A man was walking down the street when he was accosted by a particularly
dirty and shabby-looking homeless man who asked him for a couple of
dollars for dinner. The man took out his wallet, extracted ten dollars
and asked, "If I give you this money, will you buy some beer with it
instead of dinner?" "No, I had to stop drinking years ago," the homeless
man replied.
"Will you use it to go fishing instead of buying food?" the man asked.
"No, I don't waste time fishing," the homeless man said. "I need to
spend all my time trying to stay alive."
"Will you spend this on greens fees at a golf course instead of food?"
the man asked. "Are you NUTS!" replied the homeless man. "I haven't
played golf in 20 years!"
"Will you spend the money on a woman in the red light district instead
of food?" the man asked. "What disease would I get for ten lousy bucks?"
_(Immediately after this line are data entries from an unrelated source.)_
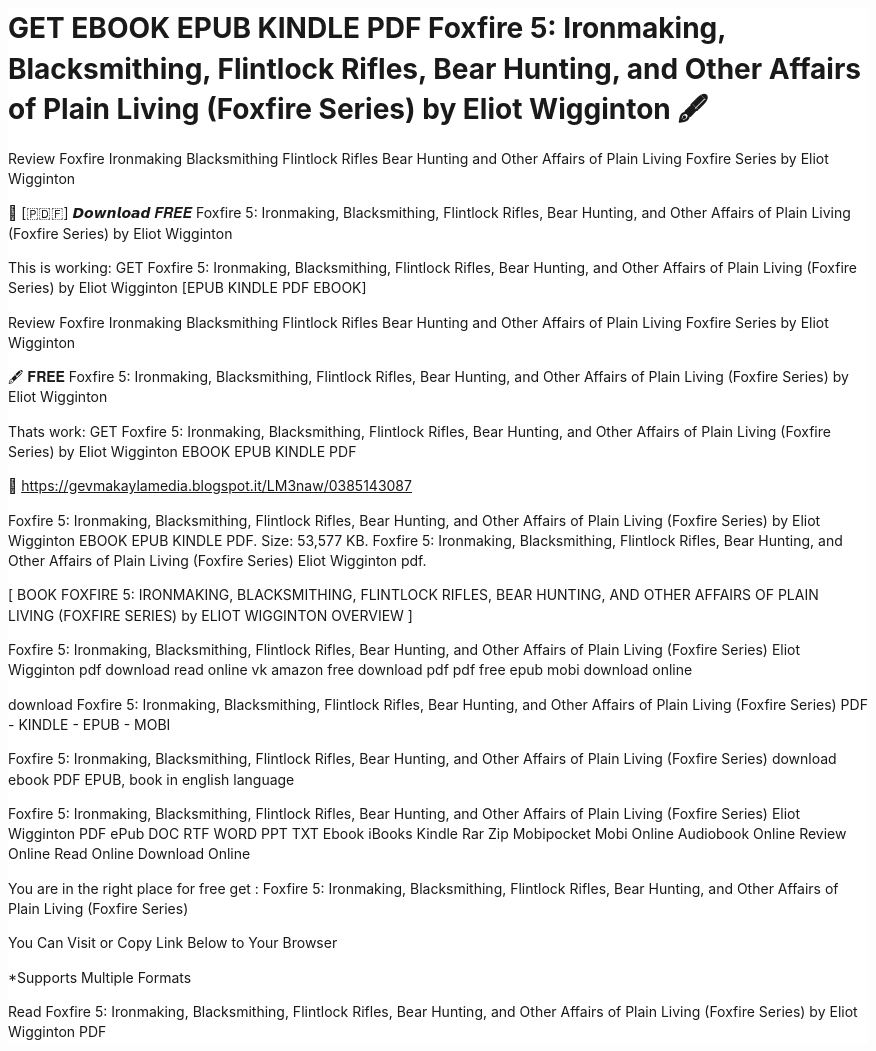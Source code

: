 # GET EBOOK EPUB KINDLE PDF Foxfire 5: Ironmaking, Blacksmithing, Flintlock Rifles, Bear Hunting, and Other Affairs of Plain Living (Foxfire Series) by  Eliot Wigginton 🖋️
Review Foxfire Ironmaking Blacksmithing Flintlock Rifles Bear Hunting and Other Affairs of Plain Living Foxfire Series by Eliot Wigginton

📗 [​🇵​​🇩​​🇫​] 𝘿𝙤𝙬𝙣𝙡𝙤𝙖𝙙 𝑭𝑹𝑬𝑬 Foxfire 5: Ironmaking, Blacksmithing, Flintlock Rifles, Bear Hunting, and Other Affairs of Plain Living (Foxfire Series) by Eliot Wigginton

This is working: GET Foxfire 5: Ironmaking, Blacksmithing, Flintlock Rifles, Bear Hunting, and Other Affairs of Plain Living (Foxfire Series) by Eliot Wigginton [EPUB KINDLE PDF EBOOK]


Review Foxfire Ironmaking Blacksmithing Flintlock Rifles Bear Hunting and Other Affairs of Plain Living Foxfire Series by Eliot Wigginton

🖋️ 𝐅𝐑𝐄𝐄 Foxfire 5: Ironmaking, Blacksmithing, Flintlock Rifles, Bear Hunting, and Other Affairs of Plain Living (Foxfire Series) by Eliot Wigginton

Thats work: GET Foxfire 5: Ironmaking, Blacksmithing, Flintlock Rifles, Bear Hunting, and Other Affairs of Plain Living (Foxfire Series) by Eliot Wigginton EBOOK EPUB KINDLE PDF



📣 https://gevmakaylamedia.blogspot.it/LM3naw/0385143087



Foxfire 5: Ironmaking, Blacksmithing, Flintlock Rifles, Bear Hunting, and Other Affairs of Plain Living (Foxfire Series) by Eliot Wigginton EBOOK EPUB KINDLE PDF. Size: 53,577 KB. Foxfire 5: Ironmaking, Blacksmithing, Flintlock Rifles, Bear Hunting, and Other Affairs of Plain Living (Foxfire Series) Eliot Wigginton pdf.

[ BOOK FOXFIRE 5: IRONMAKING, BLACKSMITHING, FLINTLOCK RIFLES, BEAR HUNTING, AND OTHER AFFAIRS OF PLAIN LIVING (FOXFIRE SERIES) by ELIOT WIGGINTON OVERVIEW ]

Foxfire 5: Ironmaking, Blacksmithing, Flintlock Rifles, Bear Hunting, and Other Affairs of Plain Living (Foxfire Series) Eliot Wigginton pdf download read online vk amazon free download pdf pdf free epub mobi download online

download Foxfire 5: Ironmaking, Blacksmithing, Flintlock Rifles, Bear Hunting, and Other Affairs of Plain Living (Foxfire Series) PDF - KINDLE - EPUB - MOBI

Foxfire 5: Ironmaking, Blacksmithing, Flintlock Rifles, Bear Hunting, and Other Affairs of Plain Living (Foxfire Series) download ebook PDF EPUB, book in english language

Foxfire 5: Ironmaking, Blacksmithing, Flintlock Rifles, Bear Hunting, and Other Affairs of Plain Living (Foxfire Series) Eliot Wigginton PDF ePub DOC RTF WORD PPT TXT Ebook iBooks Kindle Rar Zip Mobipocket Mobi Online Audiobook Online Review Online Read Online Download Online

You are in the right place for free get : Foxfire 5: Ironmaking, Blacksmithing, Flintlock Rifles, Bear Hunting, and Other Affairs of Plain Living (Foxfire Series)

You Can Visit or Copy Link Below to Your Browser

*Supports Multiple Formats

Read Foxfire 5: Ironmaking, Blacksmithing, Flintlock Rifles, Bear Hunting, and Other Affairs of Plain Living (Foxfire Series) by Eliot Wigginton PDF
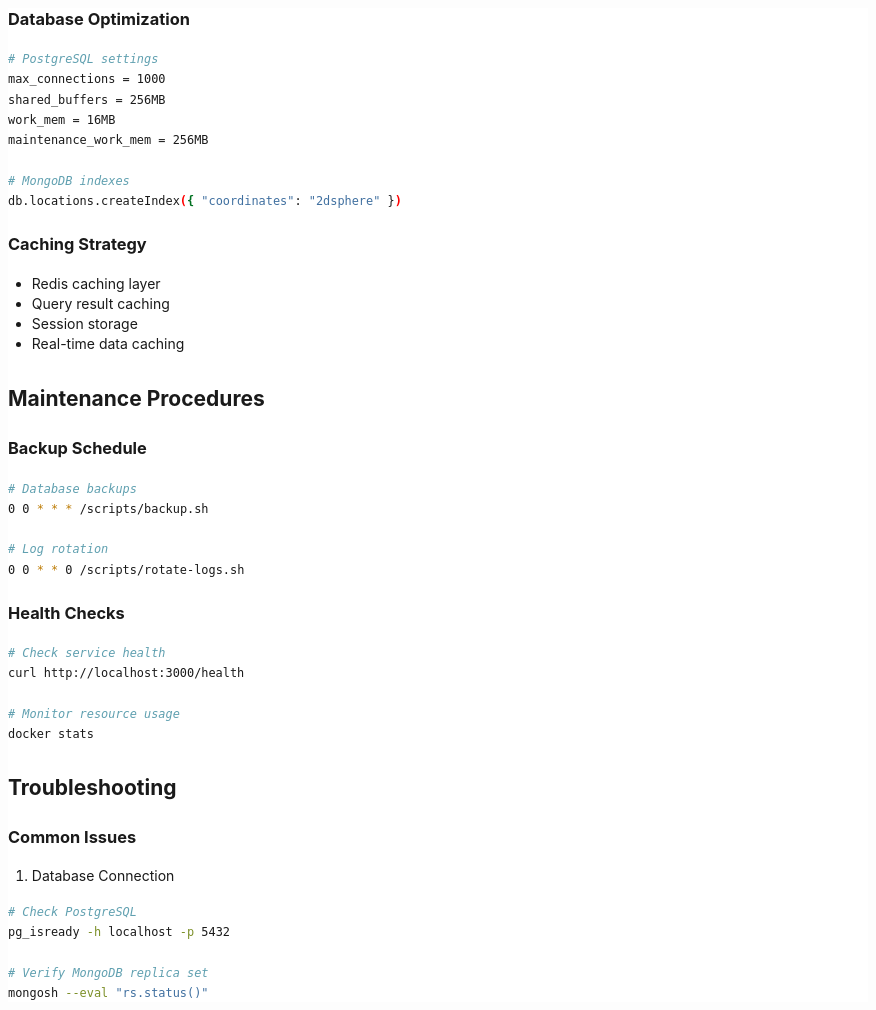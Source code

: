 ### Database Optimization

```bash
# PostgreSQL settings
max_connections = 1000
shared_buffers = 256MB
work_mem = 16MB
maintenance_work_mem = 256MB

# MongoDB indexes
db.locations.createIndex({ "coordinates": "2dsphere" })
```

### Caching Strategy

- Redis caching layer
- Query result caching
- Session storage
- Real-time data caching

## Maintenance Procedures

### Backup Schedule

```bash
# Database backups
0 0 * * * /scripts/backup.sh

# Log rotation
0 0 * * 0 /scripts/rotate-logs.sh
```

### Health Checks

```bash
# Check service health
curl http://localhost:3000/health

# Monitor resource usage
docker stats
```

## Troubleshooting

### Common Issues

1. Database Connection
```bash
# Check PostgreSQL
pg_isready -h localhost -p 5432

# Verify MongoDB replica set
mongosh --eval "rs.status()"
```
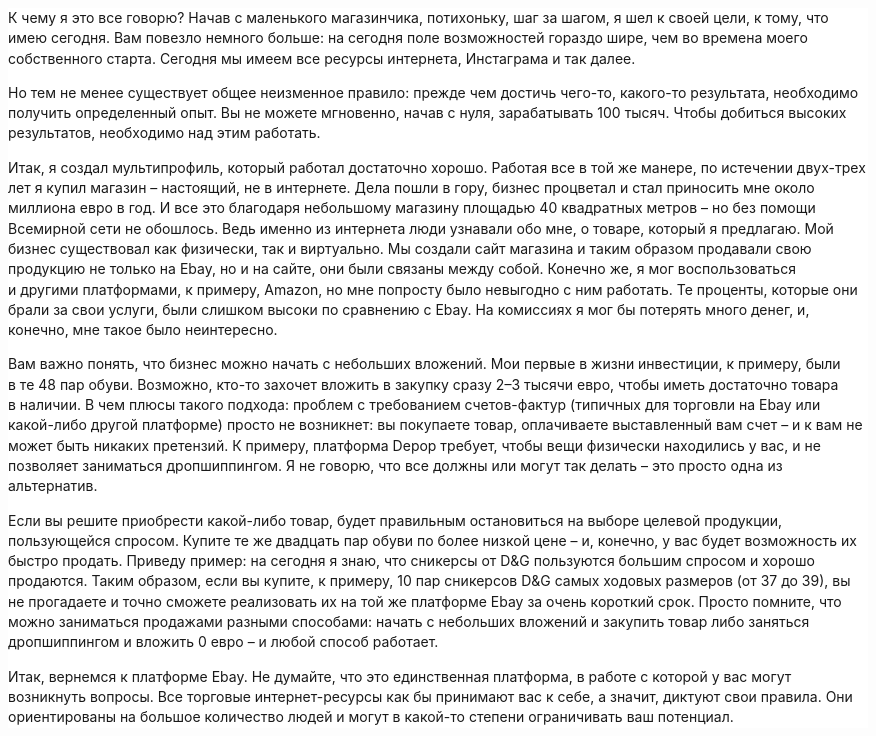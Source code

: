 К чему я это все говорю? Начав с маленького магазинчика, потихоньку, шаг
за шагом, я шел к своей цели, к тому, что имею сегодня. Вам повезло
немного больше: на сегодня поле возможностей гораздо шире, чем во
времена моего собственного старта. Сегодня мы имеем все ресурсы
интернета, Инстаграма и так далее.

Но тем не менее существует общее неизменное правило: прежде чем достичь
чего-то, какого-то результата, необходимо получить определенный опыт. Вы
не можете мгновенно, начав с нуля, зарабатывать 100 тысяч. Чтобы
добиться высоких результатов, необходимо над этим работать.

Итак, я создал мультипрофиль, который работал достаточно хорошо. Работая
все в той же манере, по истечении двух-трех лет я купил магазин –
настоящий, не в интернете. Дела пошли в гору, бизнес процветал и стал
приносить мне около миллиона евро в год. И все это благодаря небольшому
магазину площадью 40 квадратных метров – но без помощи Всемирной сети не
обошлось. Ведь именно из интернета люди узнавали обо мне, о товаре,
который я предлагаю. Мой бизнес существовал как физически, так
и виртуально. Мы создали сайт магазина и таким образом продавали свою
продукцию не только на Ebay, но и на сайте, они были связаны между
собой. Конечно же, я мог воспользоваться и другими платформами,
к примеру, Amazon, но мне попросту было невыгодно с ним работать. Те
проценты, которые они брали за свои услуги, были слишком высоки по
сравнению с Ebay. На комиссиях я мог бы потерять много денег, и,
конечно, мне такое было неинтересно.

Вам важно понять, что бизнес можно начать с небольших вложений. Мои
первые в жизни инвестиции, к примеру, были в те 48 пар обуви. Возможно,
кто-то захочет вложить в закупку сразу 2–3 тысячи евро, чтобы иметь
достаточно товара в наличии. В чем плюсы такого подхода: проблем
с требованием счетов-фактур (типичных для торговли на Ebay или
какой-либо другой платформе) просто не возникнет: вы покупаете товар,
оплачиваете выставленный вам счет – и к вам не может быть никаких
претензий. К примеру, платформа Depop требует, чтобы вещи физически
находились у вас, и не позволяет заниматься дропшиппингом. Я не говорю,
что все должны или могут так делать – это просто одна из альтернатив.

Если вы решите приобрести какой-либо товар, будет правильным
остановиться на выборе целевой продукции, пользующейся спросом. Купите
те же двадцать пар обуви по более низкой цене – и, конечно, у вас будет
возможность их быстро продать. Приведу пример: на сегодня я знаю, что
сникерсы от D&G пользуются большим спросом и хорошо продаются. Таким
образом, если вы купите, к примеру, 10 пар сникерсов D&G самых ходовых
размеров (от 37 до 39), вы не прогадаете и точно сможете реализовать их
на той же платформе Ebay за очень короткий срок. Просто помните, что
можно заниматься продажами разными способами: начать с небольших
вложений и закупить товар либо заняться дропшиппингом и вложить 0 евро –
и любой способ работает.

Итак, вернемся к платформе Ebay. Не думайте, что это единственная
платформа, в работе с которой у вас могут возникнуть вопросы. Все
торговые интернет-ресурсы как бы принимают вас к себе, а значит, диктуют
свои правила. Они ориентированы на большое количество людей и могут
в какой-то степени ограничивать ваш потенциал.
exclaimed the homeless man.
"Well," said the man, "I'm not going to give you the money. Instead, I'm
going to take you home for a terrific dinner cooked by my wife. "The
homeless man was astounded. "Won't your wife be furious with you for
doing that? I know I'm dirty, and I probably smell pretty disgusting.
"The man replied, "That's okay. It's important for her to see what a man
looks like after he has given up beer, fishing, golf, and sex."